Work request
Please copy out each line of the listing that contains the word "ready".

Input for this task
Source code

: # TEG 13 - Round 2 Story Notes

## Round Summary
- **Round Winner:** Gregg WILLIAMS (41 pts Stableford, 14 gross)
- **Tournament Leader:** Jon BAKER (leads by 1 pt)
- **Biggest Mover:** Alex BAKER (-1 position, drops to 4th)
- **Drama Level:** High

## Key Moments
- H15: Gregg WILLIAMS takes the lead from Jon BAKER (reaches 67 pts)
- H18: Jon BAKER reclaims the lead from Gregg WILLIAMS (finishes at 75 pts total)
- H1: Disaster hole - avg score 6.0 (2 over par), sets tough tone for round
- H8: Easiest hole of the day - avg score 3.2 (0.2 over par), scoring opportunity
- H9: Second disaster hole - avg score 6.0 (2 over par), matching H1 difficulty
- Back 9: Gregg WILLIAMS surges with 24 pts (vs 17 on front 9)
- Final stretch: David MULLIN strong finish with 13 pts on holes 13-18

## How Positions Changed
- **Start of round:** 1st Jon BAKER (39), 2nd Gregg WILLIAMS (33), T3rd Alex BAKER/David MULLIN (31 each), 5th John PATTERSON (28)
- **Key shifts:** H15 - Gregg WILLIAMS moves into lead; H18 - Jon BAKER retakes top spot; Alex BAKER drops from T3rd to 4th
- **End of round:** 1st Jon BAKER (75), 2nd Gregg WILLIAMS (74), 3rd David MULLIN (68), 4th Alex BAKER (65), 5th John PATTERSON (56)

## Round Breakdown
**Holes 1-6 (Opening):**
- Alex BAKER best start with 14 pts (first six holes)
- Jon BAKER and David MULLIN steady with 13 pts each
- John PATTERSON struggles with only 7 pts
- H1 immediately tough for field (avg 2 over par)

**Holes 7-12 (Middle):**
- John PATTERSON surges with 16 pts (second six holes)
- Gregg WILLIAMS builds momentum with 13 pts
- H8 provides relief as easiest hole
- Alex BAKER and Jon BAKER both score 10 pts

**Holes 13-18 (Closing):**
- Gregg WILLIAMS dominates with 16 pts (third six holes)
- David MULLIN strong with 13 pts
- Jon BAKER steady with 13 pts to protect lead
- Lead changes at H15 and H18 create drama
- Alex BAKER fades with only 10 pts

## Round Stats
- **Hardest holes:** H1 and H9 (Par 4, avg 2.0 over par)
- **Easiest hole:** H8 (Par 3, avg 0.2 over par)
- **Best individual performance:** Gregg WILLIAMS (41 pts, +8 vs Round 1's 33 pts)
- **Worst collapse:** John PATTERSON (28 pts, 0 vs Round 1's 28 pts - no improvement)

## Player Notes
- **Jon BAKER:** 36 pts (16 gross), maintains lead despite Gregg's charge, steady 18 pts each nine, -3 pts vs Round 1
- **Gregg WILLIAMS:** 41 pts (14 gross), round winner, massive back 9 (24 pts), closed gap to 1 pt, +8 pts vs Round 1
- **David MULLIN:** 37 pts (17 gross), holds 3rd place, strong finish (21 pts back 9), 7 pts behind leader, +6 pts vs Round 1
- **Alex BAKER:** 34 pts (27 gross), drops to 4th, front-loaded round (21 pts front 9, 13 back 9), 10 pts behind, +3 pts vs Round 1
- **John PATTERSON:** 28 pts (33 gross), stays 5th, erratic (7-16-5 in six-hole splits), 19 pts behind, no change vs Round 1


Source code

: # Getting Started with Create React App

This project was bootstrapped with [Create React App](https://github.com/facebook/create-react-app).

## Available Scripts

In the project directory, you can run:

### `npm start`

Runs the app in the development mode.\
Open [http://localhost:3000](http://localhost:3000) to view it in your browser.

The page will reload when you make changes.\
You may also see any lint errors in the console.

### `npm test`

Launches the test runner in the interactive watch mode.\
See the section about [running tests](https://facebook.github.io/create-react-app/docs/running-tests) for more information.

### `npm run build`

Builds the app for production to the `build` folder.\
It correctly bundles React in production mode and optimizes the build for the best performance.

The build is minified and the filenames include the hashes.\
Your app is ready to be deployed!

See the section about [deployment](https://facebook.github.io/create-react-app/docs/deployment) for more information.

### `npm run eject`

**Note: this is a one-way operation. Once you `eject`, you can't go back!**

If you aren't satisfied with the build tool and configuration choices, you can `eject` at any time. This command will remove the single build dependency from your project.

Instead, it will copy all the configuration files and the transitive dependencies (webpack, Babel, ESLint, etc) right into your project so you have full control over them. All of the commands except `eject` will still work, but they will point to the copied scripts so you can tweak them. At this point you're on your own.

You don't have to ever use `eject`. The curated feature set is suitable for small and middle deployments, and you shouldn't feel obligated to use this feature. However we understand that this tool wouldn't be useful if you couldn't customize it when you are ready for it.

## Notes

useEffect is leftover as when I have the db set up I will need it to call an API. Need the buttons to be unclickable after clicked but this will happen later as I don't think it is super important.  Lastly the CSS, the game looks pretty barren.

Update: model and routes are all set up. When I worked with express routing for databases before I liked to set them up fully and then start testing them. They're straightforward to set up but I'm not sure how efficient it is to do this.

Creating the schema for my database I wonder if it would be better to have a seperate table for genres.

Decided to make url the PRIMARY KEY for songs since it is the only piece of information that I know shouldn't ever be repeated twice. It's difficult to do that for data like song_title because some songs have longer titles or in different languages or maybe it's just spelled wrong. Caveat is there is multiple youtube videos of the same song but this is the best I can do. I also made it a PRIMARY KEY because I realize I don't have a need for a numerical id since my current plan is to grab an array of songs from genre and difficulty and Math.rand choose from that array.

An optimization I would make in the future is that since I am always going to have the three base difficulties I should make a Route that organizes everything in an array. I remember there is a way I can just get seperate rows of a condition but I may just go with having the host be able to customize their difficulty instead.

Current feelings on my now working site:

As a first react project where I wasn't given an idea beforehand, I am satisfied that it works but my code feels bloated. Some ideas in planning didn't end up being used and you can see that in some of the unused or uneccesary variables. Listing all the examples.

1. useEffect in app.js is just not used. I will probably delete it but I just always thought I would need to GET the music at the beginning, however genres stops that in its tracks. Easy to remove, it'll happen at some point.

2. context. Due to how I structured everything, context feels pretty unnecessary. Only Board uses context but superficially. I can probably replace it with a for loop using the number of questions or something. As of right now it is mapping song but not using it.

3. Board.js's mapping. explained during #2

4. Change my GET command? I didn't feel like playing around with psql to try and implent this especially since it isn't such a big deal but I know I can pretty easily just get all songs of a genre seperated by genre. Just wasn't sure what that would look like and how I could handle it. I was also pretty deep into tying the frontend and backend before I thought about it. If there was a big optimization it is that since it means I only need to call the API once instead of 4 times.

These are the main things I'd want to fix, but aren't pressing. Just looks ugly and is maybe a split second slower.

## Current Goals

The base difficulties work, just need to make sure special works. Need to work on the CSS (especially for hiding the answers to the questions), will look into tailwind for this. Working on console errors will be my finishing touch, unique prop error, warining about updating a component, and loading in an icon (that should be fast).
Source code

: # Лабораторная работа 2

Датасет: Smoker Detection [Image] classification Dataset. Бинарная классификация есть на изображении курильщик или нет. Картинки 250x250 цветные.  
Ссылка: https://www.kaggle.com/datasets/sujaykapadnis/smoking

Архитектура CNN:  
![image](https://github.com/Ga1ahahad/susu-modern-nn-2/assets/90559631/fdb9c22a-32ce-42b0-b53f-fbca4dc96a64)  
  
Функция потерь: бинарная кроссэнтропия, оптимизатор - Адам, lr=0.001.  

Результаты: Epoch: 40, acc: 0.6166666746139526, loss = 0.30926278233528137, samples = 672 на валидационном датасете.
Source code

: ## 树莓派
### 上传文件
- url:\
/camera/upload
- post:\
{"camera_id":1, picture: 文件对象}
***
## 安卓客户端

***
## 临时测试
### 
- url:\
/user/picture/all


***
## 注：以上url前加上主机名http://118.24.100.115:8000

Solved exercise
Your app is ready to be deployed!
You don't have to ever use `eject`. The curated feature set is suitable for small and middle deployments, and you shouldn't feel obligated to use this feature. However we understand that this tool wouldn't be useful if you couldn't customize it when you are ready for it.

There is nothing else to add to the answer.